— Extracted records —
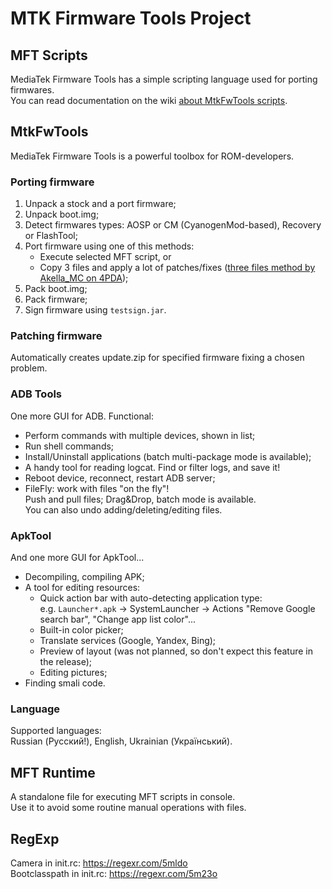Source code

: # MTK Firmware Tools Project
## MFT Scripts
MediaTek Firmware Tools has a simple scripting language used for porting firmwares.  
You can read documentation on the wiki [about MtkFwTools scripts](https://github.com/DarkCat09/MtkFwTools/wiki/MFT-scripting).

## MtkFwTools
MediaTek Firmware Tools is a powerful toolbox for ROM-developers.  

### Porting firmware
1. Unpack a stock and a port firmware;
2. Unpack boot.img;
3. Detect firmwares types: AOSP or CM (CyanogenMod-based), Recovery or FlashTool;
4. Port firmware using one of this methods:  
   - Execute selected MFT script, or
   - Copy 3 files and apply a lot of patches/fixes ([three files method by Akella_MC on 4PDA](https://4pda.to/forum/index.php?s=&showtopic=562976&view=findpost&p=58384664));
5. Pack boot.img;
6. Pack firmware;
7. Sign firmware using `testsign.jar`.

### Patching firmware
Automatically creates update.zip for specified firmware fixing a chosen problem.

### ADB Tools
One more GUI for ADB. Functional:
 - Perform commands with multiple devices, shown in list;
 - Run shell commands;
 - Install/Uninstall applications (batch multi-package mode is available);
 - A handy tool for reading logcat. Find or filter logs, and save it!
 - Reboot device, reconnect, restart ADB server;
 - FileFly: work with files "on the fly"!  
Push and pull files; Drag&Drop, batch mode is available.  
You can also undo adding/deleting/editing files.

### ApkTool
And one more GUI for ApkTool...
 - Decompiling, compiling APK;
 - A tool for editing resources:
   - Quick action bar with auto-detecting application type:  
   e.g. `Launcher*.apk` -> SystemLauncher -> Actions "Remove Google search bar", "Change app list color"...
   - Built-in color picker;
   - Translate services (Google, Yandex, Bing);
   - Preview of layout (was not planned, so don't expect this feature in the release);
   - Editing pictures;
 - Finding smali code.

### Language
Supported languages:  
Russian (Русский!), English, Ukrainian (Український).

## MFT Runtime
A standalone file for executing MFT scripts in console.  
Use it to avoid some routine manual operations with files.

## RegExp
Camera in init.rc: https://regexr.com/5mldo  
Bootclasspath in init.rc: https://regexr.com/5m23o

— WORK INSTRUCTION —
Count the lines of the data that contain the string "batch", and reply with that number alone.

— YOUR SOLUTION —
2